[Available data — start]
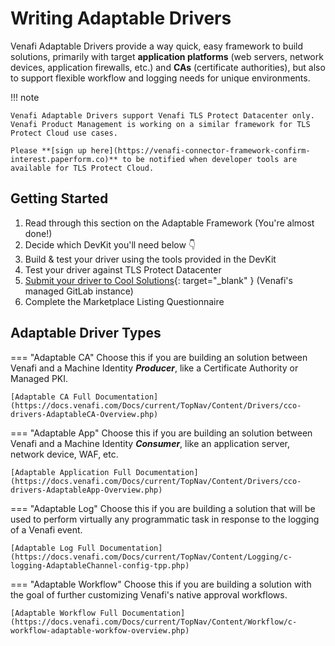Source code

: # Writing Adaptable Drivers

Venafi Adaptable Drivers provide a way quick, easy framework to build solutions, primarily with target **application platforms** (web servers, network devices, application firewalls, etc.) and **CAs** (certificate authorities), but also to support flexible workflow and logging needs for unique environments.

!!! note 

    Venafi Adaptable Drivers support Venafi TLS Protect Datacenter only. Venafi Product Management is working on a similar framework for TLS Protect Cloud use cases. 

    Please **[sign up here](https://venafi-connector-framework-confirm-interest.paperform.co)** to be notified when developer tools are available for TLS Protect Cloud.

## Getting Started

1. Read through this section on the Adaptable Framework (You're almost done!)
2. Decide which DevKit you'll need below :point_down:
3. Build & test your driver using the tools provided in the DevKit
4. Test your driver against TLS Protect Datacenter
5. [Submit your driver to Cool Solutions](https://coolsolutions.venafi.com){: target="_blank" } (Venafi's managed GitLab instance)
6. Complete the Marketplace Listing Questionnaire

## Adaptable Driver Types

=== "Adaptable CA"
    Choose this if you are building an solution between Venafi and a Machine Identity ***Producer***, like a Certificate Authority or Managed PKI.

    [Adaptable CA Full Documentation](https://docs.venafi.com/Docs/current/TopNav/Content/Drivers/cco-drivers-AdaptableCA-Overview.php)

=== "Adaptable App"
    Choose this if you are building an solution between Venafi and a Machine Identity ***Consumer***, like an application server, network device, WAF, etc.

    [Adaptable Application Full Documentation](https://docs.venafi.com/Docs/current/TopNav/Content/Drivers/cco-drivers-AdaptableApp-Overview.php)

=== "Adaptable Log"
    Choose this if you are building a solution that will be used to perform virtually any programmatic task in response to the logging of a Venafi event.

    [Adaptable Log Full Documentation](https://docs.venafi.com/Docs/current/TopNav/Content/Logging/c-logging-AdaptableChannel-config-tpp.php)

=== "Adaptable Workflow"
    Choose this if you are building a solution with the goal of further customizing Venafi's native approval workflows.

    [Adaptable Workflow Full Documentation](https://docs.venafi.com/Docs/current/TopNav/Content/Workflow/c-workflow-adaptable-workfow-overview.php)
[Available data — finish]
[Available data — start]
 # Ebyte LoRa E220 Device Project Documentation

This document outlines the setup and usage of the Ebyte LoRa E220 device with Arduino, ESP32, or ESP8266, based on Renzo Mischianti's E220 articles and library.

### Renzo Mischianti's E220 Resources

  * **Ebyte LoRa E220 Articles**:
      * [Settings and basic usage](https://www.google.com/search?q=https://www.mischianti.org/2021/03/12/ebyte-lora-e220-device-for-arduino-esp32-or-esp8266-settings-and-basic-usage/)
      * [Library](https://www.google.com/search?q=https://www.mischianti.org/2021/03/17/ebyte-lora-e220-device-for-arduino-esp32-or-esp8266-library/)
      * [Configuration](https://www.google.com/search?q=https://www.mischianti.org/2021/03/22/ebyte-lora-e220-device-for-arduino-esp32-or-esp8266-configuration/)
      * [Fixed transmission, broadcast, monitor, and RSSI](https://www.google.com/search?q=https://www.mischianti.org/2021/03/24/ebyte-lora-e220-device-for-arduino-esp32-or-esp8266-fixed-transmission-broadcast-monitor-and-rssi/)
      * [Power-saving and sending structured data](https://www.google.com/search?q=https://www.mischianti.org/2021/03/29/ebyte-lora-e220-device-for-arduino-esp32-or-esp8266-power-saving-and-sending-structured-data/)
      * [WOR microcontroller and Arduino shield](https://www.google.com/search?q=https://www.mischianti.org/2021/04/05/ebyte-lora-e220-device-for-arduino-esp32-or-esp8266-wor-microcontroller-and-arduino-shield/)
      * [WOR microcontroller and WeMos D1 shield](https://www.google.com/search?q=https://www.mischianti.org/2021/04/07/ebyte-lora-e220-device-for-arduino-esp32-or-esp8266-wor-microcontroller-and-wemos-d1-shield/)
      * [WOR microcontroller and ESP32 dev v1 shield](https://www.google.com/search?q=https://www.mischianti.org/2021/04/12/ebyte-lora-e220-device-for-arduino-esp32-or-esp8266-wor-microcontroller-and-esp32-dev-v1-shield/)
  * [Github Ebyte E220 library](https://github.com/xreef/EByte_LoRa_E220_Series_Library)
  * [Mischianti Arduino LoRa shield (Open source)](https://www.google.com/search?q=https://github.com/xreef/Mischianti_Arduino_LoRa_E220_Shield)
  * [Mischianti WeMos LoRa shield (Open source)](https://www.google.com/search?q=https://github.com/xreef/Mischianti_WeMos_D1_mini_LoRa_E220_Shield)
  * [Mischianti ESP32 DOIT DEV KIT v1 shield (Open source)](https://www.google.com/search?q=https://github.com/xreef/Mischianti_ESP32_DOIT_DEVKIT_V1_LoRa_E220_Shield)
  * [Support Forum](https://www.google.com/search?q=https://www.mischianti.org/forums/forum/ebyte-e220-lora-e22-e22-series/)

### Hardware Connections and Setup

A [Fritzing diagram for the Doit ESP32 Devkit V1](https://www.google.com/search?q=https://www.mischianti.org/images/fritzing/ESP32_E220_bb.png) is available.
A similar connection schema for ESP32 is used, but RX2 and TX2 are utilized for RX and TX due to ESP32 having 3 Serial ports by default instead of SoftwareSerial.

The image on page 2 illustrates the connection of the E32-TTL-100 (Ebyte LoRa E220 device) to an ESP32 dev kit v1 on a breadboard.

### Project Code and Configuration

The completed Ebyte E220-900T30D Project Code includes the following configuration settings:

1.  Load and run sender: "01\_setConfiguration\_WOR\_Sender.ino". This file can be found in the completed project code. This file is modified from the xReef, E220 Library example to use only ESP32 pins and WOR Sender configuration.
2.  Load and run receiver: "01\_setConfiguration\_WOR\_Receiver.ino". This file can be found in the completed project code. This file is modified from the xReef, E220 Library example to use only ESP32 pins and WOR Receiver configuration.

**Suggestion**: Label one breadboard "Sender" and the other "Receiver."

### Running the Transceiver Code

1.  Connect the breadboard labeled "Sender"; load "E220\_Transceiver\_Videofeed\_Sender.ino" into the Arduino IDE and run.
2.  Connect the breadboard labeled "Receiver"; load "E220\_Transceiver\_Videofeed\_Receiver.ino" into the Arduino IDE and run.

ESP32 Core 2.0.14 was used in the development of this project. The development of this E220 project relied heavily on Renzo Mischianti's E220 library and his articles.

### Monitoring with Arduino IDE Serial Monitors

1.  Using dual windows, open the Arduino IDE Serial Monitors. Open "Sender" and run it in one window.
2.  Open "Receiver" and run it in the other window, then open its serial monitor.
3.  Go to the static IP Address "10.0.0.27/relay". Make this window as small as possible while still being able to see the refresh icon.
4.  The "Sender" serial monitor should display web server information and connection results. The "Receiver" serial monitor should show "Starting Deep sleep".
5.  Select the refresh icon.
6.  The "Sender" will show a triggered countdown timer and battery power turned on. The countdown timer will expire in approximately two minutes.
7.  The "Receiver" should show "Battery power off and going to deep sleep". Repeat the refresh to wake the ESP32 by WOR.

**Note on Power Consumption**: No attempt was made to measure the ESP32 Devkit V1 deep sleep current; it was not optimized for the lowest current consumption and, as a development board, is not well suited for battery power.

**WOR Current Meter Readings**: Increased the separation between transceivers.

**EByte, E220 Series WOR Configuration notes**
[Available data — finish]
Only the lines with "other" are needed; find them in the records and copy each one.

**Suggestion**: Label one breadboard "Sender" and the other "Receiver."
2.  Open "Receiver" and run it in the other window, then open its serial monitor.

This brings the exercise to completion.